▸ PROBLEM:
Would you please copy every line from the records that contains the word "postSyncBarrier"?

▸ RECORDS FOR PROCESSING:
☆ ☆ ☆
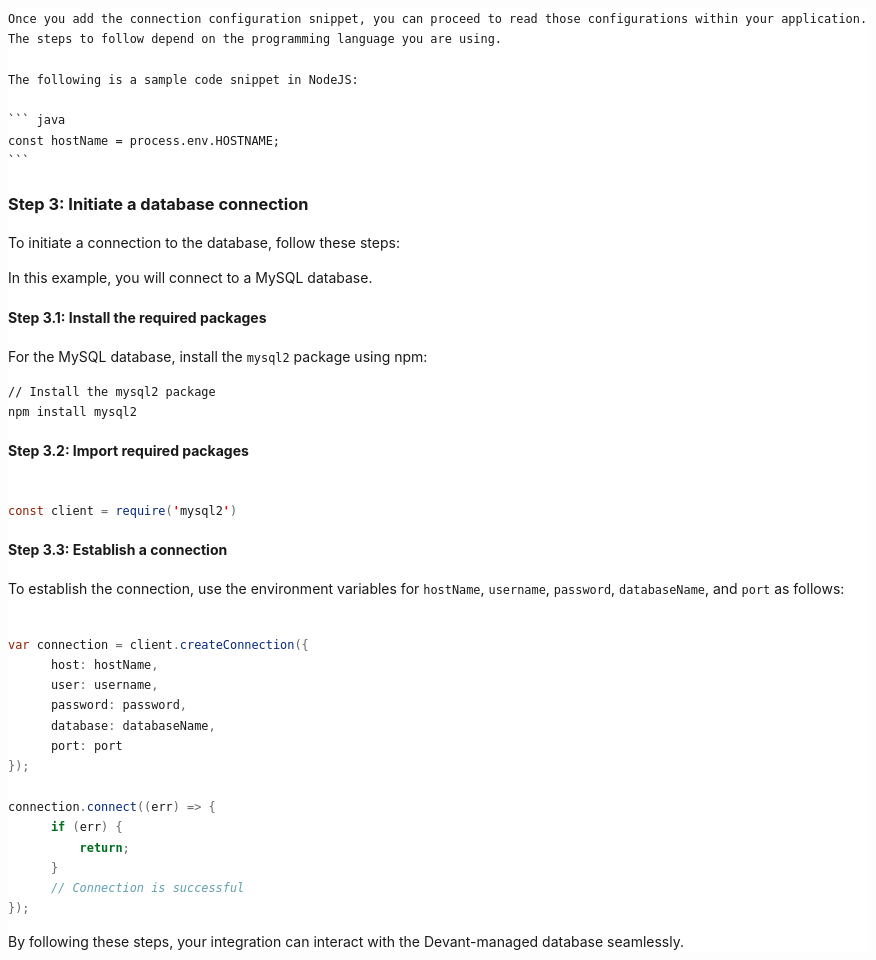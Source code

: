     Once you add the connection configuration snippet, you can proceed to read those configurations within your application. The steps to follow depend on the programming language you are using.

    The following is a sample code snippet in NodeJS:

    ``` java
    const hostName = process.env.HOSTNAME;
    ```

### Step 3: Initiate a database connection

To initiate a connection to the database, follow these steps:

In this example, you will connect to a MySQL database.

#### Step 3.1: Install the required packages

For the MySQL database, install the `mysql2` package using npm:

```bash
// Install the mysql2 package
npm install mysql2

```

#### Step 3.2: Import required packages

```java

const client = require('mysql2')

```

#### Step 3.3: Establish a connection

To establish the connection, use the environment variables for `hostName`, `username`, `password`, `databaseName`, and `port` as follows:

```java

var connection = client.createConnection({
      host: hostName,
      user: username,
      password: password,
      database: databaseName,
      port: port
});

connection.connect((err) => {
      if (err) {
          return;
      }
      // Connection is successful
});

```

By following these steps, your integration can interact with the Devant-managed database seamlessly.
☆ ☆ ☆
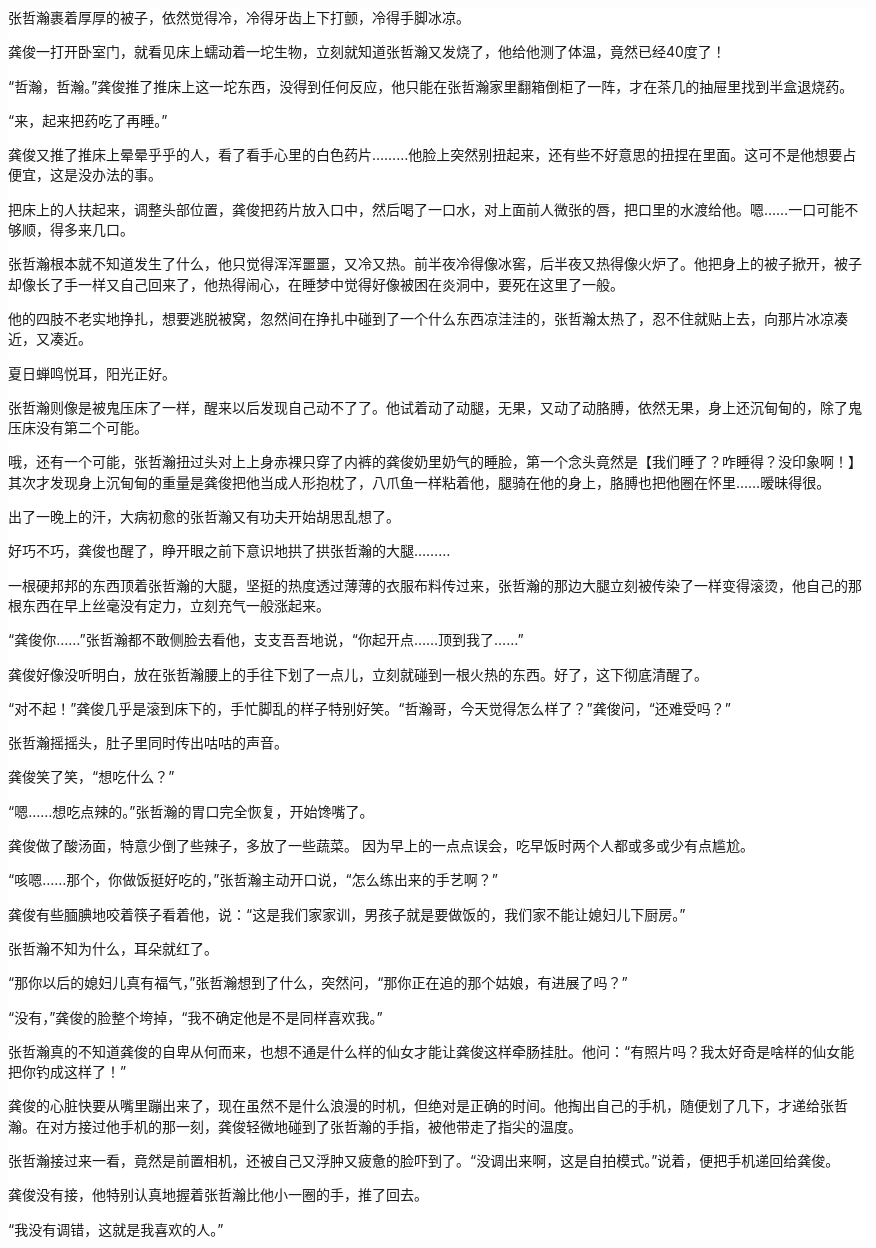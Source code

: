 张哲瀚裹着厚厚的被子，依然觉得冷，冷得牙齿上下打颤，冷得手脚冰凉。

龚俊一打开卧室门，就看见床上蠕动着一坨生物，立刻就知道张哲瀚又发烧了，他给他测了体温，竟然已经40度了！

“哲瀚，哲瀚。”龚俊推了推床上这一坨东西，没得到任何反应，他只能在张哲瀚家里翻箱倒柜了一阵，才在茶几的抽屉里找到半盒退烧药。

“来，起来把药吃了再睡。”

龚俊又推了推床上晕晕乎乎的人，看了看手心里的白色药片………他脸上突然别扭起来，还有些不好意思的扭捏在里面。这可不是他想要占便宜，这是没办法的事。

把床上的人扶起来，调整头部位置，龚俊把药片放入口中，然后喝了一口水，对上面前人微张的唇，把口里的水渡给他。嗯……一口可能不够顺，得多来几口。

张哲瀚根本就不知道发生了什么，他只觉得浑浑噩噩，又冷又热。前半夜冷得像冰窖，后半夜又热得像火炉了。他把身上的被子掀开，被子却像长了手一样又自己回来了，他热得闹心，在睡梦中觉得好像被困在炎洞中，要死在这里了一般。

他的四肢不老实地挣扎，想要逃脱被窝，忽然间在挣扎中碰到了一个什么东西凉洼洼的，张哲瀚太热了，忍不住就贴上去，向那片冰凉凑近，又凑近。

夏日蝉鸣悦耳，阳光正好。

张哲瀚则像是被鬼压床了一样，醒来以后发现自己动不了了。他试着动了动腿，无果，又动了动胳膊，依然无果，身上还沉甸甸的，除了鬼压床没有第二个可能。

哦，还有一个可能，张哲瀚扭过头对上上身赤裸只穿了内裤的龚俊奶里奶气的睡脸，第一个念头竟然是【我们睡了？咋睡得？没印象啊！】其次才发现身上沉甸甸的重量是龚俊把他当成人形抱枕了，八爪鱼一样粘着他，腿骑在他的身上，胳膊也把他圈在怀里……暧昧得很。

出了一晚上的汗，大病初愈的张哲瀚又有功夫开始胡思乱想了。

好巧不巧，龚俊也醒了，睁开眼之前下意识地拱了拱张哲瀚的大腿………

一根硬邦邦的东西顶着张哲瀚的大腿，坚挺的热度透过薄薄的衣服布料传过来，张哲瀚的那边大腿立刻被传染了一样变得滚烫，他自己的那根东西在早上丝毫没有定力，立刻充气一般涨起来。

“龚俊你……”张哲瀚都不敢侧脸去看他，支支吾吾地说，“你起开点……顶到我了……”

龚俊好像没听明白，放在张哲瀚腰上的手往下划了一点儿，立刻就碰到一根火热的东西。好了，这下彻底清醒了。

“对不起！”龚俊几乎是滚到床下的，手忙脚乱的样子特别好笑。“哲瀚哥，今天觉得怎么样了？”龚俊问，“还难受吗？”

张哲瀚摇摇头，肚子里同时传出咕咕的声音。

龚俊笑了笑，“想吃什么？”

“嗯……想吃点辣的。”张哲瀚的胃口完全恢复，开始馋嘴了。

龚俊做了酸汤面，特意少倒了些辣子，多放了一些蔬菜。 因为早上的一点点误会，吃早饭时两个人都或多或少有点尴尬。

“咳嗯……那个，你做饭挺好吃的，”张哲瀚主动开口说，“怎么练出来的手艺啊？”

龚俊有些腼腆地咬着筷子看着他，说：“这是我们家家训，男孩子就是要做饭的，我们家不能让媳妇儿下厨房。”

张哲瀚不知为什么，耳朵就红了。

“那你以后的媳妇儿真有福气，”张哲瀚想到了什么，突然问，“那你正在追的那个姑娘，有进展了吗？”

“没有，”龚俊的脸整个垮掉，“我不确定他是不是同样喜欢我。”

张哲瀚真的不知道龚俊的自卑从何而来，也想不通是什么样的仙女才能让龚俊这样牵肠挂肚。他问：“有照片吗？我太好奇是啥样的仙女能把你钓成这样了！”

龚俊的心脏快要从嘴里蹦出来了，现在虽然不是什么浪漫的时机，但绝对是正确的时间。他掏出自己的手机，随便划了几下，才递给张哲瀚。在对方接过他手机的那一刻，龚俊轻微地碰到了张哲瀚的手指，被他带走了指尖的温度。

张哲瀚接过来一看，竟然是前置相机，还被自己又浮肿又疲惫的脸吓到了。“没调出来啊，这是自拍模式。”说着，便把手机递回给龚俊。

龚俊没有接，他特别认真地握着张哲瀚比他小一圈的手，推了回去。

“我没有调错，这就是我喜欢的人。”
☆ ☆ ☆
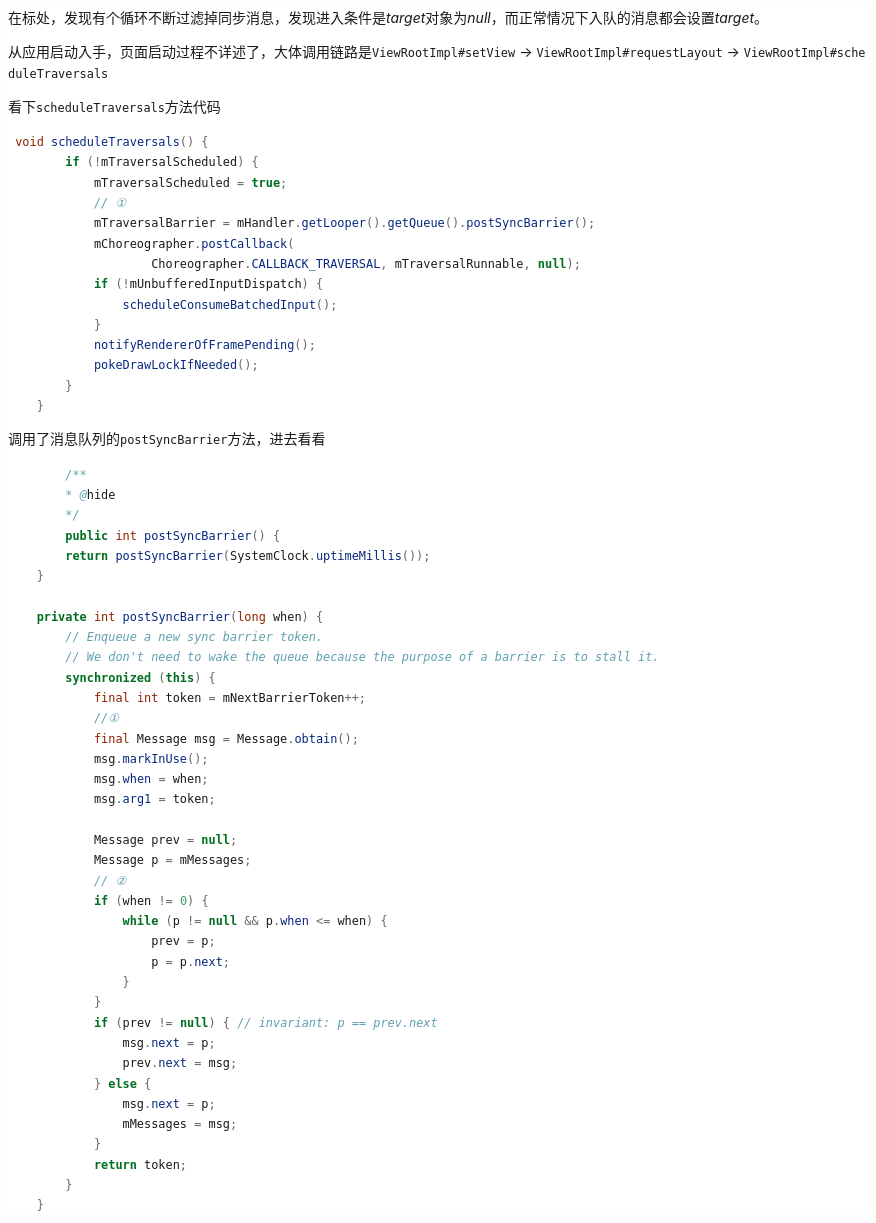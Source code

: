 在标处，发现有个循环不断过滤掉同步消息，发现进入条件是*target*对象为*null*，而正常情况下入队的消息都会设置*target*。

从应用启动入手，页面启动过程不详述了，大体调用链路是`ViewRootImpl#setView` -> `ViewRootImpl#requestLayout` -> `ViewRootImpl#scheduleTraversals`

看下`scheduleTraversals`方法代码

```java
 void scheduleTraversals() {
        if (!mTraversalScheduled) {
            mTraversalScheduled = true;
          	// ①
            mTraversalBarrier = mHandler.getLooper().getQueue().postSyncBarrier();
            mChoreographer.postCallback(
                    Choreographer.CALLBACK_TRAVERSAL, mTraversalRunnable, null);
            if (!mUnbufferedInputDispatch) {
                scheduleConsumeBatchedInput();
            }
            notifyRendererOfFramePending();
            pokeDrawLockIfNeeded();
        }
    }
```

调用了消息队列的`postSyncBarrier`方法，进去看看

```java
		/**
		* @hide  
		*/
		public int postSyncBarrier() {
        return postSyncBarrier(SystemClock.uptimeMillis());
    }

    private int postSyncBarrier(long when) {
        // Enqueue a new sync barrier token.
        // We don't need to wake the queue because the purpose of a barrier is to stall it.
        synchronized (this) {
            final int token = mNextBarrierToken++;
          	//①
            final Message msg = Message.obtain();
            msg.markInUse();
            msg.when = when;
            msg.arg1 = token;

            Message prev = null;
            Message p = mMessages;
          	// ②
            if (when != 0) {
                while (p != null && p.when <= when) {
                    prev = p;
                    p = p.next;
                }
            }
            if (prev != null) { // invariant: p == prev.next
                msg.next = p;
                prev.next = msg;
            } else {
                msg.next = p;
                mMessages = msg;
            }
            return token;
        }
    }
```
☆ ☆ ☆
▸ PROBLEM SOLUTION:
            mTraversalBarrier = mHandler.getLooper().getQueue().postSyncBarrier();
调用了消息队列的`postSyncBarrier`方法，进去看看
		public int postSyncBarrier() {
        return postSyncBarrier(SystemClock.uptimeMillis());
    private int postSyncBarrier(long when) {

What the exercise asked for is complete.